New Orleans has its own special problem, sited below the Mississippi
River and its levees. Milton Friedman and his like-thinkers proclaim
that markets have solutions for everything that governments botch.
Building levees, however, demands cooperation guided by some overall
authority, which is what governments are for. A levee protects the
land behind it only by shunting water onto other lands, which then
require their own levees to shunt the water back, and downstream, and
even, as it turned out, upstream. Competition among levee-builders is
no panacea, but an endless vicious spiral or "positive feedback
loop". Over a century it has led step-by-step to levees four
stories high.
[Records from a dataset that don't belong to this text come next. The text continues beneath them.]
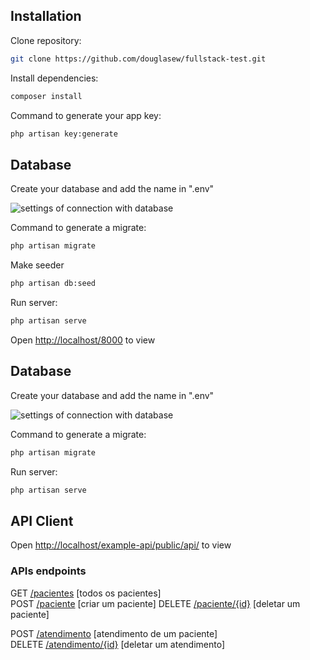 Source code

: ## Installation

Clone repository:
```sh
git clone https://github.com/douglasew/fullstack-test.git
```
Install dependencies:
```sh
composer install
```
Command to generate your app key:
```sh
php artisan key:generate
```
## Database
Create your database and add the name in ".env"

![settings of connection with database](https://cdn.discordapp.com/attachments/331545069423165440/845492439191126047/unknown.png)

Command to generate a migrate:
```sh
php artisan migrate
```
Make seeder
```sh
php artisan db:seed
```
Run server:
```sh
php artisan serve
```
Open [http://localhost/8000](http://localhost/example-api/public/api/) to view

## Database
Create your database and add the name in ".env"

![settings of connection with database](https://cdn.discordapp.com/attachments/331545069423165440/845492439191126047/unknown.png)

Command to generate a migrate:
```sh
php artisan migrate
```
Run server:
```sh
php artisan serve
```
## API Client
Open [http://localhost/example-api/public/api/](http://localhost/example-api/public/api/) to view

### APIs endpoints

GET  [/pacientes](http://localhost/example-api/public/api/clientes)  [todos os pacientes]  
POST  [/paciente](http://localhost/example-api/public/api/cliente)  [criar um paciente]
DELETE  [/paciente/{id}](http://localhost/example-api/public/api/clientes/id)  [deletar um paciente]

POST  [/atendimento](http://localhost/example-api/public/api/clientes/id)  [atendimento de um paciente]  
DELETE  [/atendimento/{id}](http://localhost/example-api/public/api/clientes/id)  [deletar um atendimento]

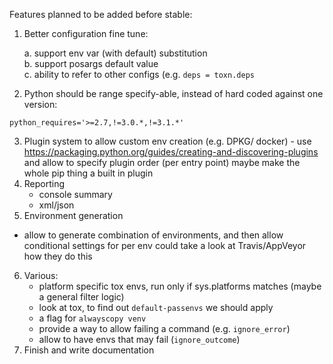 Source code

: Features planned to be added before stable:

1. Better configuration fine tune:

   a. support env var (with default) substitution   
   b. support posargs default value   
   c. ability to refer to other configs (e.g. ``deps = toxn.deps``

2. Python should be range specify-able, instead of hard coded against one version:
  ```
  python_requires='>=2.7,!=3.0.*,!=3.1.*'
  ```
3. Plugin system to allow custom env creation (e.g. DPKG/ docker) -
   use https://packaging.python.org/guides/creating-and-discovering-plugins and allow to
   specify plugin order (per entry point)
   maybe make the whole pip thing a built in plugin
4. Reporting
   - console summary
   - xml/json
5. Environment generation
  - allow to generate combination of environments, and then allow conditional settings for per env
  could take a look at Travis/AppVeyor how they do this
6. Various:
   - platform specific tox envs, run only if sys.platforms matches (maybe a general filter logic)
   - look at tox, to find out ``default-passenvs`` we should apply
   - a flag for ```alwayscopy venv```
   - provide a way to allow failing a command (e.g. ``ignore_error``)
   - allow to have envs that may fail (``ignore_outcome``)
7. Finish and write documentation
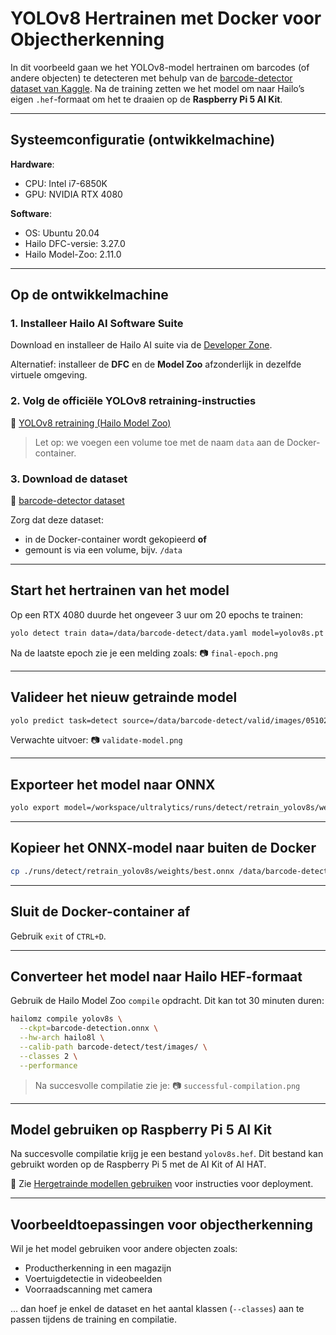 # YOLOv8 Hertrainen met Docker voor Objectherkenning

In dit voorbeeld gaan we het YOLOv8-model hertrainen om barcodes (of andere objecten) te detecteren met behulp van de [barcode-detector dataset van Kaggle](https://www.kaggle.com/datasets/kushagrapandya/barcode-detection).
Na de training zetten we het model om naar Hailo’s eigen `.hef`-formaat om het te draaien op de **Raspberry Pi 5 AI Kit**.

---

## Systeemconfiguratie (ontwikkelmachine)

**Hardware**:

* CPU: Intel i7-6850K
* GPU: NVIDIA RTX 4080

**Software**:

* OS: Ubuntu 20.04
* Hailo DFC-versie: 3.27.0
* Hailo Model-Zoo: 2.11.0

---

## Op de ontwikkelmachine

### 1. Installeer Hailo AI Software Suite

Download en installeer de Hailo AI suite via de [Developer Zone](https://hailo.ai/developer-zone/software-downloads/).

Alternatief: installeer de **DFC** en de **Model Zoo** afzonderlijk in dezelfde virtuele omgeving.

### 2. Volg de officiële YOLOv8 retraining-instructies

📎 [YOLOv8 retraining (Hailo Model Zoo)](https://github.com/hailo-ai/hailo_model_zoo/tree/833ae6175c06dbd6c3fc8faeb23659c9efaa2dbe/training/yolov8)

> Let op: we voegen een volume toe met de naam `data` aan de Docker-container.

### 3. Download de dataset

📎 [barcode-detector dataset](https://www.kaggle.com/datasets/kushagrapandya/barcode-detection)

Zorg dat deze dataset:

* in de Docker-container wordt gekopieerd
  **of**
* gemount is via een volume, bijv. `/data`

---

## Start het hertrainen van het model

Op een RTX 4080 duurde het ongeveer 3 uur om 20 epochs te trainen:

```bash
yolo detect train data=/data/barcode-detect/data.yaml model=yolov8s.pt name=retrain_yolov8s epochs=20 batch=8
```

Na de laatste epoch zie je een melding zoals:
📷 `final-epoch.png`

---

## Valideer het nieuw getrainde model

```bash
yolo predict task=detect source=/data/barcode-detect/valid/images/05102009190_jpg.rf.e9661dd52bd50001b08e7a510978560b.jpg model=./runs/detect/retrain_yolov8s/weights/best.pt
```

Verwachte uitvoer:
📷 `validate-model.png`

---

## Exporteer het model naar ONNX

```bash
yolo export model=/workspace/ultralytics/runs/detect/retrain_yolov8s/weights/best.pt imgsz=640 format=onnx opset=11
```

---

## Kopieer het ONNX-model naar buiten de Docker

```bash
cp ./runs/detect/retrain_yolov8s/weights/best.onnx /data/barcode-detection.onnx
```

---

## Sluit de Docker-container af

Gebruik `exit` of `CTRL+D`.

---

## Converteer het model naar Hailo HEF-formaat

Gebruik de Hailo Model Zoo `compile` opdracht. Dit kan tot 30 minuten duren:

```bash
hailomz compile yolov8s \
  --ckpt=barcode-detection.onnx \
  --hw-arch hailo8l \
  --calib-path barcode-detect/test/images/ \
  --classes 2 \
  --performance
```

> Na succesvolle compilatie zie je:
> 📷 `successful-compilation.png`

---

## Model gebruiken op Raspberry Pi 5 AI Kit

Na succesvolle compilatie krijg je een bestand `yolov8s.hef`.
Dit bestand kan gebruikt worden op de Raspberry Pi 5 met de AI Kit of AI HAT.

📎 Zie [Hergetrainde modellen gebruiken](basic-pipelines.md#using-retrained-models) voor instructies voor deployment.

---

## Voorbeeldtoepassingen voor objectherkenning

Wil je het model gebruiken voor andere objecten zoals:

* Productherkenning in een magazijn
* Voertuigdetectie in videobeelden
* Voorraadscanning met camera

... dan hoef je enkel de dataset en het aantal klassen (`--classes`) aan te passen tijdens de training en compilatie.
At one time some engineers, spurred on by ambitious
local levee districts, thought that such levees would cause the River
to scour its bed and sink down, but the opposite has occurred.
Analytically, the problem is analogous to that of rivals pumping
water or oil from a common pool; or fishermen competing by taking fish
from each other. In those other contexts, private-property fanatics
(i.e. most modern economists) see a "tragedy of the commons"
and prescribe privatization, an idea that fits their doctrinaire
thinking as comfortably as an old shoe. Levees, however, are there to
protect lands already private, and call for different thinking.
Since the Mississippi Valley covers half the country, the central
authority has to be Federal. In the great flood of 1927, Calvin
Coolidge let Herbert Hoover make himself czar of the river system.
Hoover, who fostered cartels in industry, declared that prosperity can
be organized by "cooperative group effort and planning" --
i.e. by coordinating expectations consciously, from the top down. It
was too late, however, to keep the power elite of New Orleans, who ran
Louisiana, from dynamiting the levee protecting St. Bernard and
Plaquemines Parishes, saving the City by flooding the rednecks. These
responded by electing Huey Long Governor in 1928, breaking New
Orleans' hegemony for good.
Meantime, Hoover and a few rich power-brokers organized the Tri-State
Flood Control Commission to coordinate efforts among at least
Louisiana, Mississippi, and Arkansas. The upshot was to strengthen
Federal authority by giving Federal dollars for levees without
requiring any local matching. Coordination was achieved by making
local governments plaintive supplicants (like Mayor Nagin and Governor
Blanco) at the public trough, brokered by the highly politicized U.S.
Army Engineer Corps. Over time this arrangement has entailed less
coordination, and more pork - the opposite of what San Francisco faced
in 1907.
Hoover's czardom also came too late to allocate lands for a bypass or
spillway, such as the broad one west of Sacramento that protects the
lower Sacramento Valley. Too many oxen would be gored to make good
politics. The New Deal did begin the massive program of reservoirs up
north, to supplement the levees down south. Well and good, even if you
harbor doubts about big dams, but they offered no protection against
Katrina's attack from the south, any more than the guns of Singapore,
fixed to shoot out to sea, could protect that city from the Japanese
overland attack from the north in 1942. The overbuilt levees, legacy
of 150 years of the slow vicious spiral of misdirected competition to
beggar-thy-neighbor, finally betrayed the city.
What to do now? A strong dose of Georgist tax policy will revive the
private sector of any city, and the surrounding rural areas too. As to
flood control, we need an integrated system that will sacrifice some
lands as spillways to protect others, and a tax system that will
compensate the losers (including the landless) from the gains of the
winners. Given such integration, engineers since James B. Eads in 1870
have developed workable plans for the whole river system. It would
take a catastrophe to shock Americans into such a new mode of thinking
-- but the catastrophe just occurred, so let's get thinking.